• Work item
The output should be every line below that includes the word "Link".

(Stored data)
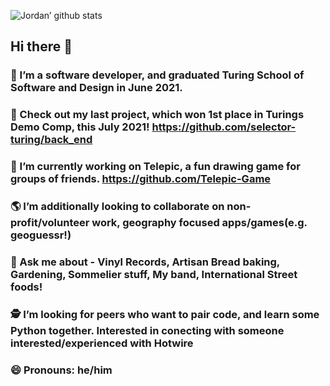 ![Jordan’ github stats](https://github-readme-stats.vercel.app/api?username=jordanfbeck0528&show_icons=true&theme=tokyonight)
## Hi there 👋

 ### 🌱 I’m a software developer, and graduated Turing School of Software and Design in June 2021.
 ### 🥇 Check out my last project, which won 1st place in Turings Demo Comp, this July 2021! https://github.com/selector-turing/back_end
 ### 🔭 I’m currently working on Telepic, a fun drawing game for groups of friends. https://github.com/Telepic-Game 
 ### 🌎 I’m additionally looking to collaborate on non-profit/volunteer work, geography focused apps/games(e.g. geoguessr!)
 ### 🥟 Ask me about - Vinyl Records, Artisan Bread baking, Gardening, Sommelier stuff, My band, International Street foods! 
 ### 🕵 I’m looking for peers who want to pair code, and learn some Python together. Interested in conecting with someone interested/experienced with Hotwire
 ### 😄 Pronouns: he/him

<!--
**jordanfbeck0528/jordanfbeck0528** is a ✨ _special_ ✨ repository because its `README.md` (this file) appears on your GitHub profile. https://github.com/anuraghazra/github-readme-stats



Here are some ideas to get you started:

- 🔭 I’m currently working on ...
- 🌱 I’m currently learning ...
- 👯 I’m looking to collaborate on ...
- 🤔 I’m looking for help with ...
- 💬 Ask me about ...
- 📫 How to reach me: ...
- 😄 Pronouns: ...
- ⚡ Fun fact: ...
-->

* * *

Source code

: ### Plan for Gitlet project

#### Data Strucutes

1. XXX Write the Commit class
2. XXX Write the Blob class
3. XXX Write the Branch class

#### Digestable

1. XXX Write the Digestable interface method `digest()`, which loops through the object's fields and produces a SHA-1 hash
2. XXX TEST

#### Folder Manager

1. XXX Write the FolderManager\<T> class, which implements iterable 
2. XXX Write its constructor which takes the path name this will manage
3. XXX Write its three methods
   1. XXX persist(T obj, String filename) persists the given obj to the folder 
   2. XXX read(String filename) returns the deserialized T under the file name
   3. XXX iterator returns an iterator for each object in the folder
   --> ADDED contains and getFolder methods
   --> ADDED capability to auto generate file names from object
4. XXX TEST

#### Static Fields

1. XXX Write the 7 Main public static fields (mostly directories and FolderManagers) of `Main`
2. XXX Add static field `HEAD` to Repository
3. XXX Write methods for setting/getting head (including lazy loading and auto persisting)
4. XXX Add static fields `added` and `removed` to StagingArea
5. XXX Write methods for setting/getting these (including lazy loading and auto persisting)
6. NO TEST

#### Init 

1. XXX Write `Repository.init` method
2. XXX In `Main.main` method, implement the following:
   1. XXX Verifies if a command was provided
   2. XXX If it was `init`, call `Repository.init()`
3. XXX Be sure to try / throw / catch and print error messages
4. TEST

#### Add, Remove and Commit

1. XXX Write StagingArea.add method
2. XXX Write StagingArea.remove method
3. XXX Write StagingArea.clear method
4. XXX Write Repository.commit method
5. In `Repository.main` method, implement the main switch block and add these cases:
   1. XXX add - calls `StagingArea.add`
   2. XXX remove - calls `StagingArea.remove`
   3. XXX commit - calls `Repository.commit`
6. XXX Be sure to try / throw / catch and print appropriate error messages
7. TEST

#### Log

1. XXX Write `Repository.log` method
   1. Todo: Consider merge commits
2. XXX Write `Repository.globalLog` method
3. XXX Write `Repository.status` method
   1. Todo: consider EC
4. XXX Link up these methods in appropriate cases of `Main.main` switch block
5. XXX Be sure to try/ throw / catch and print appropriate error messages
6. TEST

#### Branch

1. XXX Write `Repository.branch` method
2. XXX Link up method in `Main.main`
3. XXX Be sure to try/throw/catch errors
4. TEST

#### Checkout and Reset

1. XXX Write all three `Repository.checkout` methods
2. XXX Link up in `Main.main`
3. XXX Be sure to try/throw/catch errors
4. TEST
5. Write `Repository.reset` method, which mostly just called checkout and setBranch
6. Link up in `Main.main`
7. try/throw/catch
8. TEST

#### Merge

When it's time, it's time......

• Your response
4. XXX Link up these methods in appropriate cases of `Main.main` switch block
2. XXX Link up method in `Main.main`
2. XXX Link up in `Main.main`
6. Link up in `Main.main`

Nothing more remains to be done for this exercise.